How to complete this task: Below are the records; work out how many lines among them contain "transfers", and write nothing besides that number.

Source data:
[Start of section]
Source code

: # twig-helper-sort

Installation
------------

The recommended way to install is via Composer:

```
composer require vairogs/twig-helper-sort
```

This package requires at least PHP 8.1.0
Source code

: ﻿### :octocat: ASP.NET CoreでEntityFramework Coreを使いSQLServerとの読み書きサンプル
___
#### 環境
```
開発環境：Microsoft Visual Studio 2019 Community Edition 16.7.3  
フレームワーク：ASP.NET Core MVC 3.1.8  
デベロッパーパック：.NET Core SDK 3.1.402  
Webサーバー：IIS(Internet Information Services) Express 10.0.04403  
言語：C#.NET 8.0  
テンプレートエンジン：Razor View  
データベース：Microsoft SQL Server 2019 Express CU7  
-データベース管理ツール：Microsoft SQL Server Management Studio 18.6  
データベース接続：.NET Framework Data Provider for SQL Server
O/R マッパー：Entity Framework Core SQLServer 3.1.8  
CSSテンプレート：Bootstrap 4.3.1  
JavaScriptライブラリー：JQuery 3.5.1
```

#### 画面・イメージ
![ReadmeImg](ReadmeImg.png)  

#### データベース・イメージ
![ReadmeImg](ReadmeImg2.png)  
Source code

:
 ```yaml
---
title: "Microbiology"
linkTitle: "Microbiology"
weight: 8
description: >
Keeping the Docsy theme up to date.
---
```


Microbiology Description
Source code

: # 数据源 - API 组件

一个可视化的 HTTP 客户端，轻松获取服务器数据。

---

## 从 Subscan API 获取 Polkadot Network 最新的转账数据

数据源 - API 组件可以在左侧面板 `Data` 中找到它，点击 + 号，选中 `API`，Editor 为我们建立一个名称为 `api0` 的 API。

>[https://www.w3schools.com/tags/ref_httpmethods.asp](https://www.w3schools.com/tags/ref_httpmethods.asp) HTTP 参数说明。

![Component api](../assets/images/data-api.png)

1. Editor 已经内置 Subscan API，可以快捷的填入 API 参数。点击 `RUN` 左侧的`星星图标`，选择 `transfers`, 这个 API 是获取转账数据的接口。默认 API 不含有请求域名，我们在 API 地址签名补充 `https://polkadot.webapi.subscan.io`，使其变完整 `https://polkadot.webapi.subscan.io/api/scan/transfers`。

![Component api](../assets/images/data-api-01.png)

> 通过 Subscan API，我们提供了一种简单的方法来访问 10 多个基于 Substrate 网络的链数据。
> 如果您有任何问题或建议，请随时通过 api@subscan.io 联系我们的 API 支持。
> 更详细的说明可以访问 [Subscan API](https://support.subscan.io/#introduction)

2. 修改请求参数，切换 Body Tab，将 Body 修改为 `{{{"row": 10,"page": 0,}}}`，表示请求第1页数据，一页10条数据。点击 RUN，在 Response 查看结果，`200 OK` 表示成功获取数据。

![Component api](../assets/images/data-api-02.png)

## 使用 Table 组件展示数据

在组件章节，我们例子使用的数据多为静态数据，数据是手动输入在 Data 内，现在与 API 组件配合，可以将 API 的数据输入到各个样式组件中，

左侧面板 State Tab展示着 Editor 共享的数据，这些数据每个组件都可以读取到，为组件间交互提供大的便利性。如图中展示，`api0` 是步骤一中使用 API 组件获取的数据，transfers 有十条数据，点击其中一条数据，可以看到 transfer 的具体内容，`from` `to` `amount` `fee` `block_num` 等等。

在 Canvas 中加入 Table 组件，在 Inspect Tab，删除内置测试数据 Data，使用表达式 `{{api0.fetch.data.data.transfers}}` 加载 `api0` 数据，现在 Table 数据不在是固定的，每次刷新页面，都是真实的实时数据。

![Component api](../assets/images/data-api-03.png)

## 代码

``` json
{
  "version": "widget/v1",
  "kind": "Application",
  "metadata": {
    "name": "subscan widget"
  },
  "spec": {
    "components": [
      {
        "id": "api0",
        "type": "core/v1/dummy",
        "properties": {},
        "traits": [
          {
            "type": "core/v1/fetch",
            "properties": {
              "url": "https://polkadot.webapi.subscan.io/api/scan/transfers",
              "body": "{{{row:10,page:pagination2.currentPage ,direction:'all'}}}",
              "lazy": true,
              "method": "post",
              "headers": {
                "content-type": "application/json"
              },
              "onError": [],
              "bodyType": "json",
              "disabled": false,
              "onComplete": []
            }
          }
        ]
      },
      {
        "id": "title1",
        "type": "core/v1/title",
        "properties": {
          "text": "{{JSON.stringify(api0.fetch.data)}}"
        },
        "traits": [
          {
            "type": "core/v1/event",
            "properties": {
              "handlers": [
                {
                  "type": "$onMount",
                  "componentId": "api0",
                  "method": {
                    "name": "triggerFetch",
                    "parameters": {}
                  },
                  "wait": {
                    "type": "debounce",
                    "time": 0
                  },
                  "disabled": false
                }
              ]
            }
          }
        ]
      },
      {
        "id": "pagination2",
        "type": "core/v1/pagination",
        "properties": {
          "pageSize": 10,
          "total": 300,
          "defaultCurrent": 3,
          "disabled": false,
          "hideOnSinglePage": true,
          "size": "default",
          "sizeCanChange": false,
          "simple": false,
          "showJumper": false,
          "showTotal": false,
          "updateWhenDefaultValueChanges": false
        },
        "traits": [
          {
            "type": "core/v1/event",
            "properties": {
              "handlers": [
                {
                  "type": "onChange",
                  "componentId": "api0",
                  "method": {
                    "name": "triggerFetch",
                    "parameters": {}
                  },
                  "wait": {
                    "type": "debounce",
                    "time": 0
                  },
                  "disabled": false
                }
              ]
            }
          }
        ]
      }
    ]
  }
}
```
[End of section]
The completed task: 4